Study population: PwSCD of any genotype and aged ≥12 years are eligible if they have moderate-to-severe anemia, Hb ≥5.0–≤10.0 g/dL at screening, and 2–15 VOC episodes in the year before screening. Concomitant hydroxyurea and/or L-glutamine use is permitted if PwSCD have received stable dosing and are compliant with treatment before screening. Key exclusion criteria are chronic transfusion therapy, use of erythropoiesis-stimulating agents, voxelotor, or crizanlizumab before starting study intervention, and hepatic dysfunction.

Study treatment and endpoints:Participants are randomized 2:1 to receive double-blind oral OD etavopivat 400 mg or placebo. The primary endpoint is the number of VOC events from baseline (BL) to Wk 52, as adjudicated by an independent committee of four SCD-experienced physicians. Confirmatory secondary endpoints include change in Hb >1 g/dL at Wk 24, time to onset of first adjudicated VOC, and change in standardized T-score on the PROMIS Fatigue 7a scale at Wk 52. Key supportive secondary endpoints include changes from BL to Wk 52 in Hb, lactate dehydrogenase, absolute reticulocyte count, indirect bilirubin, and distance walked in the 6-minute walking test.

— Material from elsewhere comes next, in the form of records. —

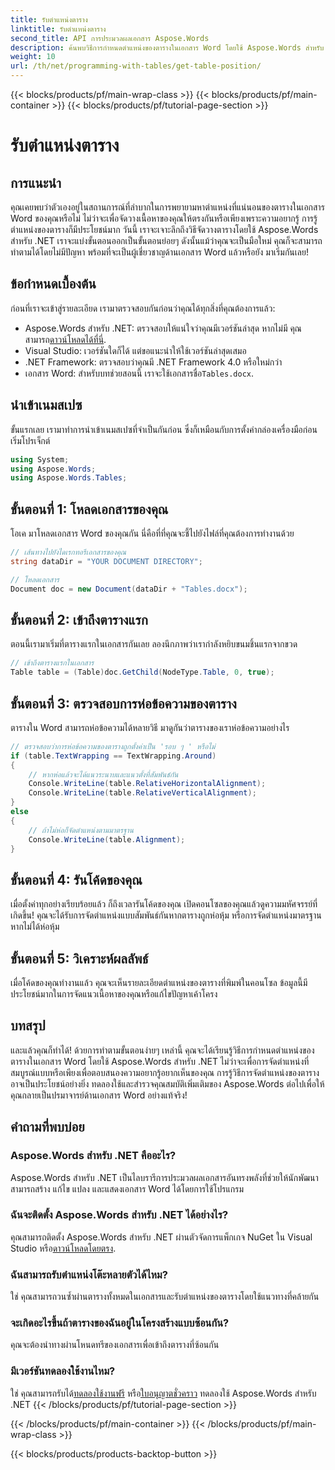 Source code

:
 ```yaml
---
title: รับตำแหน่งตาราง
linktitle: รับตำแหน่งตาราง
second_title: API การประมวลผลเอกสาร Aspose.Words
description: ค้นพบวิธีการกำหนดตำแหน่งของตารางในเอกสาร Word โดยใช้ Aspose.Words สำหรับ .NET พร้อมคำแนะนำทีละขั้นตอนของเรา
weight: 10
url: /th/net/programming-with-tables/get-table-position/
---
```


{{< blocks/products/pf/main-wrap-class >}}
{{< blocks/products/pf/main-container >}}
{{< blocks/products/pf/tutorial-page-section >}}

# รับตำแหน่งตาราง

## การแนะนำ

คุณเคยพบว่าตัวเองอยู่ในสถานการณ์ที่ลำบากในการพยายามหาตำแหน่งที่แน่นอนของตารางในเอกสาร Word ของคุณหรือไม่ ไม่ว่าจะเพื่อจัดวางเนื้อหาของคุณให้ตรงกันหรือเพียงเพราะความอยากรู้ การรู้ตำแหน่งของตารางก็มีประโยชน์มาก วันนี้ เราจะเจาะลึกถึงวิธีจัดวางตารางโดยใช้ Aspose.Words สำหรับ .NET เราจะแบ่งขั้นตอนออกเป็นขั้นตอนย่อยๆ ดังนั้นแม้ว่าคุณจะเป็นมือใหม่ คุณก็จะสามารถทำตามได้โดยไม่มีปัญหา พร้อมที่จะเป็นผู้เชี่ยวชาญด้านเอกสาร Word แล้วหรือยัง มาเริ่มกันเลย!

## ข้อกำหนดเบื้องต้น

ก่อนที่เราจะเข้าสู่รายละเอียด เรามาตรวจสอบกันก่อนว่าคุณได้ทุกสิ่งที่คุณต้องการแล้ว:
-  Aspose.Words สำหรับ .NET: ตรวจสอบให้แน่ใจว่าคุณมีเวอร์ชันล่าสุด หากไม่มี คุณสามารถ[ดาวน์โหลดได้ที่นี่](https://releases.aspose.com/words/net/).
- Visual Studio: เวอร์ชันใดก็ได้ แต่ขอแนะนำให้ใช้เวอร์ชันล่าสุดเสมอ
- .NET Framework: ตรวจสอบว่าคุณมี .NET Framework 4.0 หรือใหม่กว่า
- เอกสาร Word: สำหรับบทช่วยสอนนี้ เราจะใช้เอกสารชื่อ`Tables.docx`.

## นำเข้าเนมสเปซ

ขั้นแรกเลย เรามาทำการนำเข้าเนมสเปซที่จำเป็นกันก่อน ซึ่งก็เหมือนกับการตั้งค่ากล่องเครื่องมือก่อนเริ่มโปรเจ็กต์

```csharp
using System;
using Aspose.Words;
using Aspose.Words.Tables;
```

## ขั้นตอนที่ 1: โหลดเอกสารของคุณ

โอเค มาโหลดเอกสาร Word ของคุณกัน นี่คือที่ที่คุณจะชี้ไปยังไฟล์ที่คุณต้องการทำงานด้วย

```csharp
// เส้นทางไปยังไดเรกทอรีเอกสารของคุณ
string dataDir = "YOUR DOCUMENT DIRECTORY";

// โหลดเอกสาร
Document doc = new Document(dataDir + "Tables.docx");
```

## ขั้นตอนที่ 2: เข้าถึงตารางแรก

ตอนนี้เรามาเริ่มที่ตารางแรกในเอกสารกันเลย ลองนึกภาพว่าเรากำลังหยิบขนมชิ้นแรกจากขวด

```csharp
// เข้าถึงตารางแรกในเอกสาร
Table table = (Table)doc.GetChild(NodeType.Table, 0, true);
```

## ขั้นตอนที่ 3: ตรวจสอบการห่อข้อความของตาราง

ตารางใน Word สามารถห่อข้อความได้หลายวิธี มาดูกันว่าตารางของเราห่อข้อความอย่างไร

```csharp
// ตรวจสอบว่าการห่อข้อความของตารางถูกตั้งค่าเป็น 'รอบ ๆ ' หรือไม่
if (table.TextWrapping == TextWrapping.Around)
{
    // หากห่อแล้วจะได้แนวระนาบและแนวตั้งที่สัมพันธ์กัน
    Console.WriteLine(table.RelativeHorizontalAlignment);
    Console.WriteLine(table.RelativeVerticalAlignment);
}
else
{
    // ถ้าไม่ห่อก็จัดตำแหน่งตามมาตรฐาน
    Console.WriteLine(table.Alignment);
}
```

## ขั้นตอนที่ 4: รันโค้ดของคุณ

เมื่อตั้งค่าทุกอย่างเรียบร้อยแล้ว ก็ถึงเวลารันโค้ดของคุณ เปิดคอนโซลของคุณแล้วดูความมหัศจรรย์ที่เกิดขึ้น! คุณจะได้รับการจัดตำแหน่งแบบสัมพันธ์กันหากตารางถูกห่อหุ้ม หรือการจัดตำแหน่งมาตรฐานหากไม่ได้ห่อหุ้ม

## ขั้นตอนที่ 5: วิเคราะห์ผลลัพธ์

เมื่อโค้ดของคุณทำงานแล้ว คุณจะเห็นรายละเอียดตำแหน่งของตารางที่พิมพ์ในคอนโซล ข้อมูลนี้มีประโยชน์มากในการจัดแนวเนื้อหาของคุณหรือแก้ไขปัญหาเค้าโครง

## บทสรุป

และแล้วคุณก็ทำได้! ด้วยการทำตามขั้นตอนง่ายๆ เหล่านี้ คุณจะได้เรียนรู้วิธีการกำหนดตำแหน่งของตารางในเอกสาร Word โดยใช้ Aspose.Words สำหรับ .NET ไม่ว่าจะเพื่อการจัดตำแหน่งที่สมบูรณ์แบบหรือเพียงเพื่อตอบสนองความอยากรู้อยากเห็นของคุณ การรู้วิธีการจัดตำแหน่งของตารางอาจเป็นประโยชน์อย่างยิ่ง ทดลองใช้และสำรวจคุณสมบัติเพิ่มเติมของ Aspose.Words ต่อไปเพื่อให้คุณกลายเป็นปรมาจารย์ด้านเอกสาร Word อย่างแท้จริง!

## คำถามที่พบบ่อย

### Aspose.Words สำหรับ .NET คืออะไร?

Aspose.Words สำหรับ .NET เป็นไลบรารีการประมวลผลเอกสารอันทรงพลังที่ช่วยให้นักพัฒนาสามารถสร้าง แก้ไข แปลง และแสดงเอกสาร Word ได้โดยการใช้โปรแกรม

### ฉันจะติดตั้ง Aspose.Words สำหรับ .NET ได้อย่างไร?

 คุณสามารถติดตั้ง Aspose.Words สำหรับ .NET ผ่านตัวจัดการแพ็กเกจ NuGet ใน Visual Studio หรือ[ดาวน์โหลดโดยตรง](https://releases.aspose.com/words/net/).

### ฉันสามารถรับตำแหน่งโต๊ะหลายตัวได้ไหม?

ใช่ คุณสามารถวนซ้ำผ่านตารางทั้งหมดในเอกสารและรับตำแหน่งของตารางโดยใช้แนวทางที่คล้ายกัน

### จะเกิดอะไรขึ้นถ้าตารางของฉันอยู่ในโครงสร้างแบบซ้อนกัน?

คุณจะต้องนำทางผ่านโหนดทรีของเอกสารเพื่อเข้าถึงตารางที่ซ้อนกัน

### มีเวอร์ชันทดลองใช้งานไหม?

 ใช่ คุณสามารถรับได้[ทดลองใช้งานฟรี](https://releases.aspose.com/) หรือ[ใบอนุญาตชั่วคราว](https://purchase.aspose.com/temporary-license/) ทดลองใช้ Aspose.Words สำหรับ .NET
{{< /blocks/products/pf/tutorial-page-section >}}

{{< /blocks/products/pf/main-container >}}
{{< /blocks/products/pf/main-wrap-class >}}

{{< blocks/products/products-backtop-button >}}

Safety endpoints include the number of reported adverse events from screening to Wk 52. Selected exploratory endpoints include changes in 2,3-DPG and ATP levels, and urinary albumin:creatinine ratio.

Statistical considerations: 408 participants are expected to be randomized. Primary and confirmatory secondary endpoints will be tested using a fixed-sequence strategy to control the type I error at the 0.05 level, whereas supportive secondary endpoints will be descriptive.

Study status

HIBISCUS 2 is enrolling participants at sites in Australia, Belgium, Brazil, Canada, Colombia, France, Ghana, Greece, India, Italy, Kenya, Lebanon, the Netherlands, Nigeria, Oman, Saudi Arabia, Spain, Turkey, Uganda, the United Kingdom, and the United States. The results from this confirmatory study will provide additional evidence that etavopivat has the potential to delay or prevent VOCs, enhance Hb levels, and reduce fatigue in PwSCD.